THREE 6 MAFIA – When The Smoke Clears: Sixty 6, Sixty 1

THREE 6 MAFIA – When The Smoke Clears: Sixty 6, Sixty 1

A les réécouter un à un, un jugement s’impose, définitif : tous les albums de Three 6 Mafia sont bien. Tous ceux qui s’échelonnent du séminal Mystic Stylez en 1995 au triomphal Most Known Unknown en 2005. Tous ceux de cette période au cours de laquelle le groupe de Memphis, d’abord perçu comme une pâle copie sudiste de Bone Thugs-N-Harmony, est devenu une référence oscarisée du rap.

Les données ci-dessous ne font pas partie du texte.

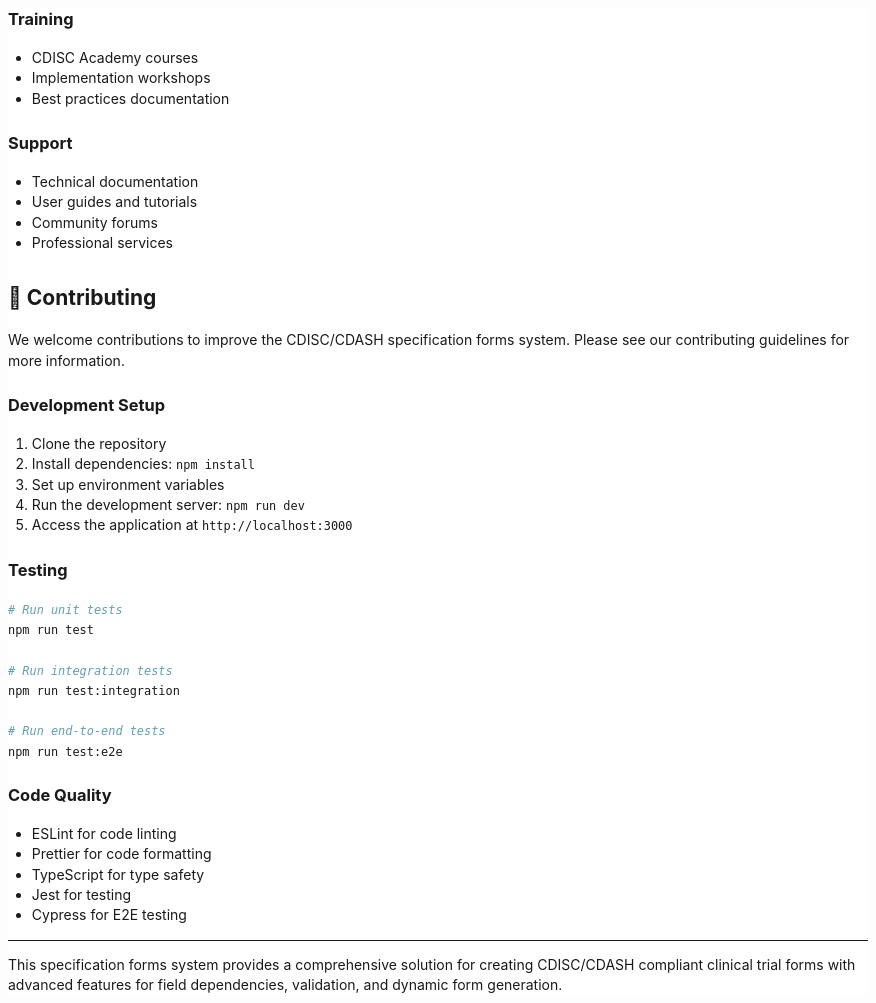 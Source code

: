 ### Training
- CDISC Academy courses
- Implementation workshops
- Best practices documentation

### Support
- Technical documentation
- User guides and tutorials
- Community forums
- Professional services

## 🤝 Contributing

We welcome contributions to improve the CDISC/CDASH specification forms system. Please see our contributing guidelines for more information.

### Development Setup

1. Clone the repository
2. Install dependencies: `npm install`
3. Set up environment variables
4. Run the development server: `npm run dev`
5. Access the application at `http://localhost:3000`

### Testing

```bash
# Run unit tests
npm run test

# Run integration tests
npm run test:integration

# Run end-to-end tests
npm run test:e2e
```

### Code Quality

- ESLint for code linting
- Prettier for code formatting
- TypeScript for type safety
- Jest for testing
- Cypress for E2E testing

---

This specification forms system provides a comprehensive solution for creating CDISC/CDASH compliant clinical trial forms with advanced features for field dependencies, validation, and dynamic form generation.  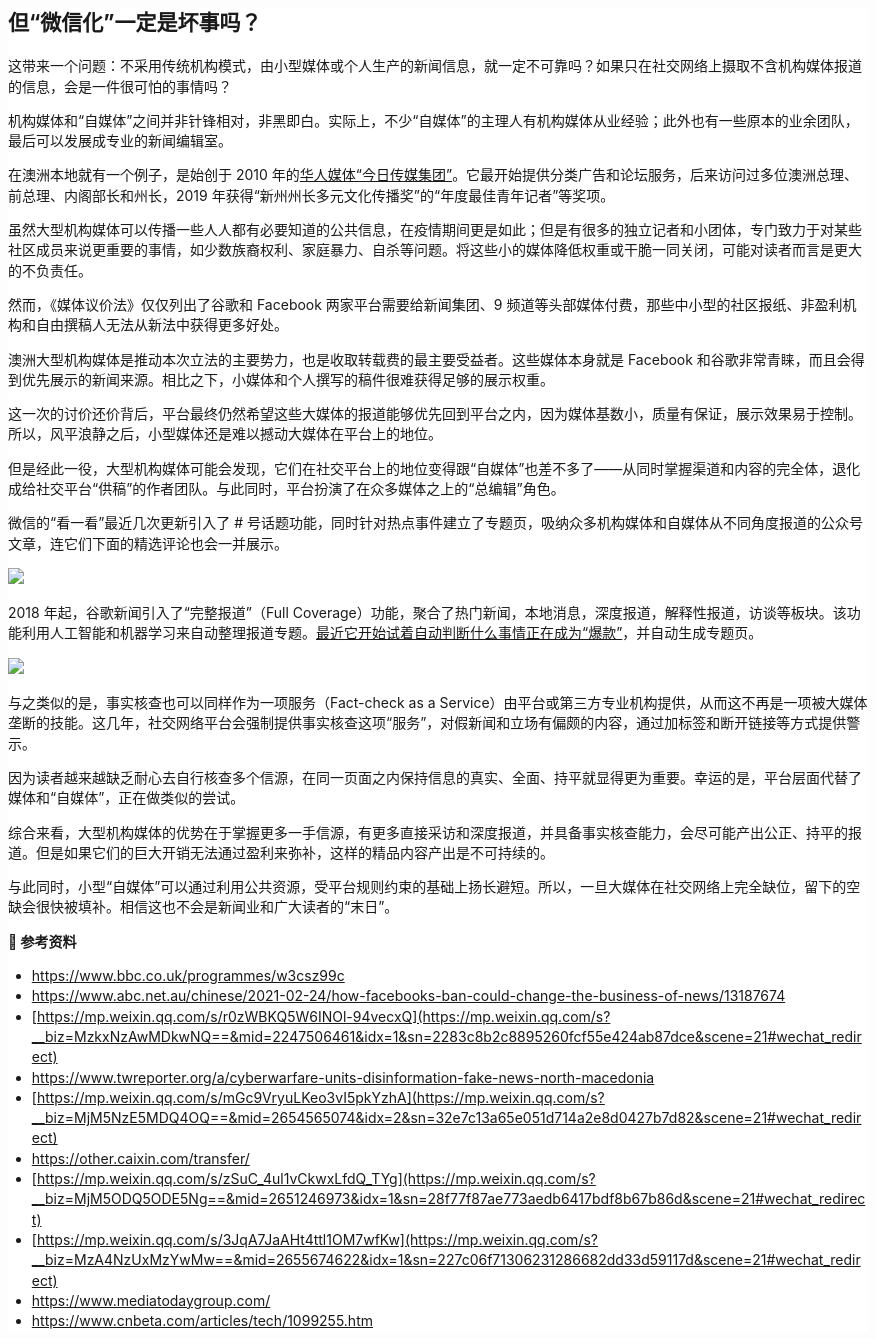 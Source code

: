 ## 但“微信化”一定是坏事吗？

这带来一个问题：不采用传统机构模式，由小型媒体或个人生产的新闻信息，就一定不可靠吗？如果只在社交网络上摄取不含机构媒体报道的信息，会是一件很可怕的事情吗？

机构媒体和“自媒体”之间并非针锋相对，非黑即白。实际上，不少“自媒体”的主理人有机构媒体从业经验；此外也有一些原本的业余团队，最后可以发展成专业的新闻编辑室。

在澳洲本地就有一个例子，是始创于 2010 年的[华人媒体“今日传媒集团”](https://www.mediatodaygroup.com/)。它最开始提供分类广告和论坛服务，后来访问过多位澳洲总理、前总理、内阁部长和州长，2019 年获得“新州州长多元文化传播奖”的“年度最佳青年记者”等奖项。

虽然大型机构媒体可以传播一些人人都有必要知道的公共信息，在疫情期间更是如此；但是有很多的独立记者和小团体，专门致力于对某些社区成员来说更重要的事情，如少数族裔权利、家庭暴力、自杀等问题。将这些小的媒体降低权重或干脆一同关闭，可能对读者而言是更大的不负责任。

然而，《媒体议价法》仅仅列出了谷歌和 Facebook 两家平台需要给新闻集团、9 频道等头部媒体付费，那些中小型的社区报纸、非盈利机构和自由撰稿人无法从新法中获得更多好处。

澳洲大型机构媒体是推动本次立法的主要势力，也是收取转载费的最主要受益者。这些媒体本身就是 Facebook 和谷歌非常青睐，而且会得到优先展示的新闻来源。相比之下，小媒体和个人撰写的稿件很难获得足够的展示权重。

这一次的讨价还价背后，平台最终仍然希望这些大媒体的报道能够优先回到平台之内，因为媒体基数小，质量有保证，展示效果易于控制。所以，风平浪静之后，小型媒体还是难以撼动大媒体在平台上的地位。

但是经此一役，大型机构媒体可能会发现，它们在社交平台上的地位变得跟“自媒体”也差不多了——从同时掌握渠道和内容的完全体，退化成给社交平台“供稿”的作者团队。与此同时，平台扮演了在众多媒体之上的“总编辑”角色。

微信的“看一看”最近几次更新引入了 # 号话题功能，同时针对热点事件建立了专题页，吸纳众多机构媒体和自媒体从不同角度报道的公众号文章，连它们下面的精选评论也会一并展示。

![](https://lishuhang.me/img/2021/03/0310-04.png)

2018 年起，谷歌新闻引入了“完整报道”（Full Coverage）功能，聚合了热门新闻，本地消息，深度报道，解释性报道，访谈等板块。该功能利用人工智能和机器学习来自动整理报道专题。[最近它开始试着自动判断什么事情正在成为“爆款”](https://www.cnbeta.com/articles/tech/1099255.htm)，并自动生成专题页。

![](https://lishuhang.me/img/2021/03/0310-05.png)

与之类似的是，事实核查也可以同样作为一项服务（Fact-check as a Service）由平台或第三方专业机构提供，从而这不再是一项被大媒体垄断的技能。这几年，社交网络平台会强制提供事实核查这项“服务”，对假新闻和立场有偏颇的内容，通过加标签和断开链接等方式提供警示。

因为读者越来越缺乏耐心去自行核查多个信源，在同一页面之内保持信息的真实、全面、持平就显得更为重要。幸运的是，平台层面代替了媒体和“自媒体”，正在做类似的尝试。

综合来看，大型机构媒体的优势在于掌握更多一手信源，有更多直接采访和深度报道，并具备事实核查能力，会尽可能产出公正、持平的报道。但是如果它们的巨大开销无法通过盈利来弥补，这样的精品内容产出是不可持续的。

与此同时，小型“自媒体”可以通过利用公共资源，受平台规则约束的基础上扬长避短。所以，一旦大媒体在社交网络上完全缺位，留下的空缺会很快被填补。相信这也不会是新闻业和广大读者的“末日”。

**📕 参考资料**

- https://www.bbc.co.uk/programmes/w3csz99c
- https://www.abc.net.au/chinese/2021-02-24/how-facebooks-ban-could-change-the-business-of-news/13187674
- [https://mp.weixin.qq.com/s/r0zWBKQ5W6INOl-94vecxQ](https://mp.weixin.qq.com/s?__biz=MzkxNzAwMDkwNQ==&mid=2247506461&idx=1&sn=2283c8b2c8895260fcf55e424ab87dce&scene=21#wechat_redirect)
- https://www.twreporter.org/a/cyberwarfare-units-disinformation-fake-news-north-macedonia
- [https://mp.weixin.qq.com/s/mGc9VryuLKeo3vI5pkYzhA](https://mp.weixin.qq.com/s?__biz=MjM5NzE5MDQ4OQ==&mid=2654565074&idx=2&sn=32e7c13a65e051d714a2e8d0427b7d82&scene=21#wechat_redirect)
- https://other.caixin.com/transfer/
- [https://mp.weixin.qq.com/s/zSuC_4ul1vCkwxLfdQ_TYg](https://mp.weixin.qq.com/s?__biz=MjM5ODQ5ODE5Ng==&mid=2651246973&idx=1&sn=28f77f87ae773aedb6417bdf8b67b86d&scene=21#wechat_redirect)
- [https://mp.weixin.qq.com/s/3JqA7JaAHt4ttl1OM7wfKw](https://mp.weixin.qq.com/s?__biz=MzA4NzUxMzYwMw==&mid=2655674622&idx=1&sn=227c06f71306231286682dd33d59117d&scene=21#wechat_redirect)
- https://www.mediatodaygroup.com/
- https://www.cnbeta.com/articles/tech/1099255.htm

When The Smoke Clears: Sixty 6, Sixty 1, ne fait pas exception. Sorti au beau milieu de ces dix années, il marque l’évolution progressive du groupe vers le grand public. Le disque sort chez Loud Records, grosse écurie du rap à l’époque, la production est plus maîtrisée, et les invités (UGK, Insane Clown Posse, Twiztid, Big Gipp de Goodie Mob, Mr. Serv-On et Fiend de No Limit), plus connus, viennent d’un peu partout aux Etats-Unis. Résultat : cet opus atteint la sixième place du Billboard, et il est disque de platine. When The Smoke Clears est aussi le dernier album de Three 6 Mafia dans sa configuration historique, avant que Gangsta Boo et Koopsta Knicca ne mettent les voiles.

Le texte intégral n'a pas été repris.